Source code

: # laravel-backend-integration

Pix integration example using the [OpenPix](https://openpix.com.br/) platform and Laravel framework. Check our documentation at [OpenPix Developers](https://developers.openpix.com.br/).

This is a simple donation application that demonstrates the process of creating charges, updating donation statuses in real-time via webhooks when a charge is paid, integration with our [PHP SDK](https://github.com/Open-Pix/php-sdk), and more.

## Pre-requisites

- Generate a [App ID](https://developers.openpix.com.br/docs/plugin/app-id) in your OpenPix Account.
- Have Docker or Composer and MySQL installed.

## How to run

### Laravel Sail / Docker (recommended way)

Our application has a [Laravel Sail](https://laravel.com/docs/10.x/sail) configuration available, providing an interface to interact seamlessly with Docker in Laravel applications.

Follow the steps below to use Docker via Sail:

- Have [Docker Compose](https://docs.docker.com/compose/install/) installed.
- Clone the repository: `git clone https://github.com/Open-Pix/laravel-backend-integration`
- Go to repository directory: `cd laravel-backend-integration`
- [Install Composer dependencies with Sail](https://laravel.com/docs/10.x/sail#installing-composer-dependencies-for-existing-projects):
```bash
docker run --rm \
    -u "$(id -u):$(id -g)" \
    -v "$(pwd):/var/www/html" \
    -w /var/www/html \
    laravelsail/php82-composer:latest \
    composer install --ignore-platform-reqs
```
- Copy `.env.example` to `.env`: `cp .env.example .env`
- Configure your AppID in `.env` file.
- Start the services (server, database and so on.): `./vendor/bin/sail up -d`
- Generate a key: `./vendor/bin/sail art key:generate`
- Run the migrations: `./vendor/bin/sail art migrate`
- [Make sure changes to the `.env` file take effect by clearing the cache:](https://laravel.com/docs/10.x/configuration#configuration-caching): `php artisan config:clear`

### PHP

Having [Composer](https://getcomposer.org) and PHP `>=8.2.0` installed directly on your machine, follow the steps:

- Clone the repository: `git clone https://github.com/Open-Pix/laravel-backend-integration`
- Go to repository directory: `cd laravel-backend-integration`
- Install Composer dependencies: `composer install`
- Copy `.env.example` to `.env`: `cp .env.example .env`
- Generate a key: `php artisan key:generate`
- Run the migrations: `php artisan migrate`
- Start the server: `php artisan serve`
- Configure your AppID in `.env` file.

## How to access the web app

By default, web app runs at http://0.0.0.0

#### EXERCISE DESCRIPTION
Output the entries verbatim.

#### RESULT FOR THIS EXERCISE
Source code

: # laravel-backend-integration

Pix integration example using the [OpenPix](https://openpix.com.br/) platform and Laravel framework. Check our documentation at [OpenPix Developers](https://developers.openpix.com.br/).

This is a simple donation application that demonstrates the process of creating charges, updating donation statuses in real-time via webhooks when a charge is paid, integration with our [PHP SDK](https://github.com/Open-Pix/php-sdk), and more.

## Pre-requisites

- Generate a [App ID](https://developers.openpix.com.br/docs/plugin/app-id) in your OpenPix Account.
- Have Docker or Composer and MySQL installed.

## How to run

### Laravel Sail / Docker (recommended way)

Our application has a [Laravel Sail](https://laravel.com/docs/10.x/sail) configuration available, providing an interface to interact seamlessly with Docker in Laravel applications.

Follow the steps below to use Docker via Sail:

- Have [Docker Compose](https://docs.docker.com/compose/install/) installed.
- Clone the repository: `git clone https://github.com/Open-Pix/laravel-backend-integration`
- Go to repository directory: `cd laravel-backend-integration`
- [Install Composer dependencies with Sail](https://laravel.com/docs/10.x/sail#installing-composer-dependencies-for-existing-projects):
```bash
docker run --rm \
    -u "$(id -u):$(id -g)" \
    -v "$(pwd):/var/www/html" \
    -w /var/www/html \
    laravelsail/php82-composer:latest \
    composer install --ignore-platform-reqs
```
- Copy `.env.example` to `.env`: `cp .env.example .env`
- Configure your AppID in `.env` file.
- Start the services (server, database and so on.): `./vendor/bin/sail up -d`
- Generate a key: `./vendor/bin/sail art key:generate`
- Run the migrations: `./vendor/bin/sail art migrate`
- [Make sure changes to the `.env` file take effect by clearing the cache:](https://laravel.com/docs/10.x/configuration#configuration-caching): `php artisan config:clear`

### PHP

Having [Composer](https://getcomposer.org) and PHP `>=8.2.0` installed directly on your machine, follow the steps:

- Clone the repository: `git clone https://github.com/Open-Pix/laravel-backend-integration`
- Go to repository directory: `cd laravel-backend-integration`
- Install Composer dependencies: `composer install`
- Copy `.env.example` to `.env`: `cp .env.example .env`
- Generate a key: `php artisan key:generate`
- Run the migrations: `php artisan migrate`
- Start the server: `php artisan serve`
- Configure your AppID in `.env` file.

## How to access the web app

By default, web app runs at http://0.0.0.0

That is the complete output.